The Fair Youth’s Complaint

Well, Bill, your sonnets finally got to me,
With all their pressures to impress my seal
On waxen fruits that fruit eternally,
Et cetera, so forth, you know the spiel.
Enticed by your advice I grabbed a wife
With features fairly fine but not so strong
That they might mask my own engrafted life,
So sweetly celebrated in your song.
She birthed a boy. I staked and pruned him well;
I snipped and shaped his soul to match my own.
He blossomed, and I watched a false fruit swell
Where my full-bodied likeness should have grown —
Engorged with glory, bitter, seeping scorn.
If that were me, I’d wish myself unborn!


Changes since last draft:
L12 colon to em-dash
L13 em-dash to period
L14 “An aberration better left unborn” —> “If that were me, I’d wish myself unborn!”

******
Draft 4

The Fair Youth’s Complaint

Well, Bill, your sonnets finally got to me,
With all their pressures to impress my seal
On waxen fruits that fruit eternally,
Et cetera, so forth, you know the spiel.
Enticed by your advice I grabbed a wife
With features fairly fine but not so strong
That they might mask my own engrafted life,
So sweetly celebrated in your song.
She birthed a boy.
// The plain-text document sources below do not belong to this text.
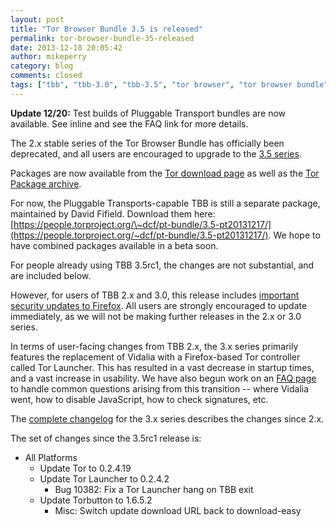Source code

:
 ```yaml
---
layout: post
title: "Tor Browser Bundle 3.5 is released"
permalink: tor-browser-bundle-35-released
date: 2013-12-18 20:05:42
author: mikeperry
category: blog
comments: closed
tags: ["tbb", "tbb-3.0", "tbb-3.5", "tor browser", "tor browser bundle", "tor-browser-bundle"]
---
```


**Update 12/20:** Test builds of Pluggable Transport bundles are now available. See inline and see the FAQ link for more details.

The 2.x stable series of the Tor Browser Bundle has officially been deprecated, and all users are encouraged to upgrade to the [3.5 series](https://blog.torproject.org/category/tags/tbb-35).

Packages are now available from the [Tor download page](https://www.torproject.org/download/download-easy.html) as well as the [Tor Package archive](https://archive.torproject.org/tor-package-archive/torbrowser/3.5/).

For now, the Pluggable Transports-capable TBB is still a separate package, maintained by David Fifield. Download them here: [https://people.torproject.org/\~dcf/pt-bundle/3.5-pt20131217/](https://people.torproject.org/~dcf/pt-bundle/3.5-pt20131217/). We hope to have combined packages available in a beta soon.

For people already using TBB 3.5rc1, the changes are not substantial, and are included below.

However, for users of TBB 2.x and 3.0, this release includes [important security updates to Firefox](https://www.mozilla.org/security/known-vulnerabilities/firefoxESR.html#firefox24.2). All users are strongly encouraged to update immediately, as we will not be making further releases in the 2.x or 3.0 series.

In terms of user-facing changes from TBB 2.x, the 3.x series primarily features the replacement of Vidalia with a Firefox-based Tor controller called Tor Launcher. This has resulted in a vast decrease in startup times, and a vast increase in usability. We have also begun work on an [FAQ page](https://trac.torproject.org/projects/tor/wiki/doc/TorBrowserBundle3FAQ) to handle common questions arising from this transition -- where Vidalia went, how to disable JavaScript, how to check signatures, etc.

The [complete changelog](https://gitweb.torproject.org/builders/tor-browser-bundle.git/blob/refs/heads/master:/Bundle-Data/Docs/ChangeLog.txt) for the 3.x series describes the changes since 2.x.

The set of changes since the 3.5rc1 release is:

-   All Platforms
    -   Update Tor to 0.2.4.19
    -   Update Tor Launcher to 0.2.4.2
        -   Bug 10382: Fix a Tor Launcher hang on TBB exit
    -   Update Torbutton to 1.6.5.2
        -   Misc: Switch update download URL back to download-easy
I staked and pruned him well;
I snipped and shaped his soul to match my own.
He blossomed, and I watched a false fruit swell
Where my full-bodied likeness should have grown:
Engorged with glory, bitter, seeping scorn —
An aberration better left unborn.


Changes since last draft:
L11 “then” —> “and”
L11 “bad fruit” —> “false fruit”
L12 comma changed to colon at end of line
L14 “my opposite, and” —> “an aberration”
L14 “never born” —> “left unborn”

******

Draft 3

The Fair Youth’s Complaint

Well, Bill, your sonnets finally got to me,
With all their pressures to impress my seal
On waxen fruits that fruit eternally,
Et cetera, so forth, you know the spiel.
Enticed by your advice I grabbed a wife
With features fairly fine but not so strong
That they might mask my own engrafted life,
So sweetly celebrated in your song.
She birthed a boy. I staked and pruned him well;
I snipped and shaped his soul to match my own.
He blossomed, then I watched a bad fruit swell
Where my full-bodied likeness should have grown,
Engorged with glory, bitter, seeping scorn —
My opposite, and better never born.


*****

Draft 2

The Fair Youth’s Complaint

Well, Bill, your sonnets finally got to me,
With all their pressure to impress my seal
On waxen fruits that fruit eternally,
Et cetera, so forth, you know the spiel.
Enticed by your advice I grabbed a wife
With features fairly fine but not so strong
That they might mask my own engrafted life,
So sweetly celebrated in your song.
She birthed a boy. I staked and pruned him well;
I snipped and shaped his soul to match my own.
He blossomed — and I watched a bad fruit swell
Where my full-bodied likeness should have grown,
Engorged with self-importance, seeping scorn,
With bitter core, and better never born.


Edits to this draft:
Changed title from "The Fair Youth's Regret" to "The Fair Youth's Complaint"

L6 “fine” was “nice”

******

The Fair Youth, Older, Answers

Well, Bill, your sonnets finally got to me,
With all their pressings to impress my seal
On waxen fruits that fruit eternally,
And so on and so forth, you know the spiel.
Enticed by your advice I picked a wife
With features fairly fair but not so strong
That they might override that second life
You urged on me so sweetly in your song.
She birthed a boy. I fed and pruned him well;
His soul I manicured to match my own.
He blossomed, and I saw my own pride swell
In him in whom my doubled self was shown,
Engorged with glory, skin secreting scorn,
With bitter core, and better off not born.


Edits to this draft:
L4 "and so on and so forth" was "et cetera, et cetera"
L8 "urged on me" was "recommend"
L10 "His soul I manicured" was "Even his soul I shaped"
L12 was "As in my seed my doubled self was shown"
L14 "With bitter core" was "Rotting within"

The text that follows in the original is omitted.